3 named “ ‘Pam’ or ‘Pamela,’ ” the County needed a “last name, date of birth, and/or social security number” to identify a former employee during the relevant timeframe. C.T. believed the social worker was employed by the County because she was living in San Diego when she was placed in foster care. She also believed her social worker was responsible for placing her in M.P.’s home. In May 2022, C.T. sued the County for negligence based on the sexual assaults that continued after she reported the sexual abuse to her social worker. Relevant here, the operative complaint (FAC) alleged the County was (1) directly liable for negligence under Government Code section 815.6 “for its failure to discharge mandatory duties set forth in . . . Penal Code section[ ] . . . 11166” and various other statutes, and (2) vicariously liable for negligence committed by C.T.’s social worker pursuant to sections 815.2 and 820. In April 2024, the County moved for summary judgment based on several independent grounds. First, the County asserted it was not directly liable for failure to perform a mandatory duty because the statutory duties identified in the FAC all arose out of statutes that did not exist in the 1970s. Second, the County asserted it was not vicariously liable because the decisions of government-employed social workers and independent contractors “relating to the investigation of child abuse and removal of a minor from a home” are discretionary decisions subject to immunity under Government Code section 820.2. Third, the County asserted that C.T. failed to identify a County employee and her abuser with sufficient specificity to establish the County owed a duty of care to her. Finally, the County asserted the statute of limitations barred C.T.’s suit.

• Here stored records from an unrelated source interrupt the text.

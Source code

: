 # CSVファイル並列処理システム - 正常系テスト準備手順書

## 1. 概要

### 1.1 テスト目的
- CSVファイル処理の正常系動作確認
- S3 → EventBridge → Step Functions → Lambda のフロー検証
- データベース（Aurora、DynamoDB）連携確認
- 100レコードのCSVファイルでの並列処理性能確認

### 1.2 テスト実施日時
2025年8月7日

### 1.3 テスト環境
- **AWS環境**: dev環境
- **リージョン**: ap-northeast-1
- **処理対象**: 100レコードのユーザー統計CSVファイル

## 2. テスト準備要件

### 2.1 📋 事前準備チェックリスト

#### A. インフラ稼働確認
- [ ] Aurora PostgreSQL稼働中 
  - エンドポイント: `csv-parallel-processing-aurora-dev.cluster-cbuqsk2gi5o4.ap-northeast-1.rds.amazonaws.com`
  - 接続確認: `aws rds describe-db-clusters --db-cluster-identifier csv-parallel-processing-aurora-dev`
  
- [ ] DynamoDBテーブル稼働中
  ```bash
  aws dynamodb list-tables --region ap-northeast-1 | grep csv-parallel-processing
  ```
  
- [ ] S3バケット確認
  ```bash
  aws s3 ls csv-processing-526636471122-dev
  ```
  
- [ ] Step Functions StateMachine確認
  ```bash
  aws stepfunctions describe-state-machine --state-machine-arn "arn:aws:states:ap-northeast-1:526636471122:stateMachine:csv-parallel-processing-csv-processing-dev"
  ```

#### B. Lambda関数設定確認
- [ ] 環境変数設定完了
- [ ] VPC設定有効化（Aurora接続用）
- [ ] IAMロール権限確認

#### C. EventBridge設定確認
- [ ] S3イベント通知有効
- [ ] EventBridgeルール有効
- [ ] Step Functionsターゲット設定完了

4 The trial court granted the County’s motion in August 2024 based on its first two contentions. The court ruled that direct liability for failure to perform a mandatory duty was precluded because C.T. did not allege the County violated a statute that was in effect in 1975 (or 1976 or 1977). The court further ruled that vicarious liability for negligence on the part of the social worker was precluded because the County was immune from liability pursuant to Government Code section 820.2 “for alleged negligence in investigating reports of child abuse.” The court did not reach the County’s other contentions. DISCUSSION C.T. contends the trial court erred when it granted summary judgment for the County. Based on our independent review, we conclude the court correctly ruled that C.T.’s direct liability claim against the County failed as a matter of law because the FAC did not identify a statute that was in effect during the relevant period. We further reject C.T.’s contention—made for the first time on appeal—that a predecessor statute created a mandatory duty that obligated the County to cross-report suspected child sexual abuse reported to the County’s social workers. This contention is both forfeited and incorrect on the merits.